*Exercise instructions*: Down to the last line below, repeat the entries word for word and drop the pictures.

###

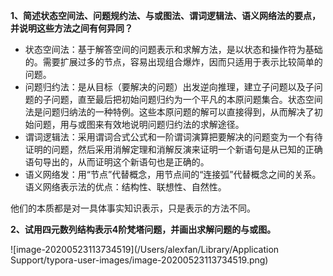 **1、简述状态空间法、问题规约法、与或图法、谓词逻辑法、语义网络法的要点，并说明这些方法之间有何异同？**

- 状态空间法：基于解答空间的问题表示和求解方法，是以状态和操作符为基础的。需要扩展过多的节点，容易出现组合爆炸，因而只适用于表示比较简单的问题。
- 问题归约法：是从目标（要解决的问题）出发逆向推理，建立子问题以及子问题的子问题，直至最后把初始问题归约为一个平凡的本原问题集合。状态空间法是问题归纳法的一种特例。这些本原问题的解可以直接得到，从而解决了初始问题，用与或图来有效地说明问题归约法的求解途径。
- 谓词逻辑法：采用谓词合式公式和一阶谓词演算把要解决的问题变为一个有待证明的问题，然后采用消解定理和消解反演来证明一个新语句是从已知的正确语句导出的，从而证明这个新语句也是正确的。
- 语义网络发：用“节点”代替概念，用节点间的“连接弧”代替概念之间的关系。语义网络表示法的优点：结构性、联想性、自然性。

他们的本质都是对一具体事实知识表示，只是表示的方法不同。



**2、试用四元数列结构表示4阶梵塔问题，并画出求解问题的与或图。**

![image-20200523113734519](/Users/alexfan/Library/Application Support/typora-user-images/image-20200523113734519.png)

###

*Written response*:
 **1、简述状态空间法、问题规约法、与或图法、谓词逻辑法、语义网络法的要点，并说明这些方法之间有何异同？**

- 状态空间法：基于解答空间的问题表示和求解方法，是以状态和操作符为基础的。需要扩展过多的节点，容易出现组合爆炸，因而只适用于表示比较简单的问题。
- 问题归约法：是从目标（要解决的问题）出发逆向推理，建立子问题以及子问题的子问题，直至最后把初始问题归约为一个平凡的本原问题集合。状态空间法是问题归纳法的一种特例。这些本原问题的解可以直接得到，从而解决了初始问题，用与或图来有效地说明问题归约法的求解途径。
- 谓词逻辑法：采用谓词合式公式和一阶谓词演算把要解决的问题变为一个有待证明的问题，然后采用消解定理和消解反演来证明一个新语句是从已知的正确语句导出的，从而证明这个新语句也是正确的。
- 语义网络发：用“节点”代替概念，用节点间的“连接弧”代替概念之间的关系。语义网络表示法的优点：结构性、联想性、自然性。

他们的本质都是对一具体事实知识表示，只是表示的方法不同。



**2、试用四元数列结构表示4阶梵塔问题，并画出求解问题的与或图。**

![image-20200523113734519](/Users/alexfan/Library/Application Support/typora-user-images/image-20200523113734519.png)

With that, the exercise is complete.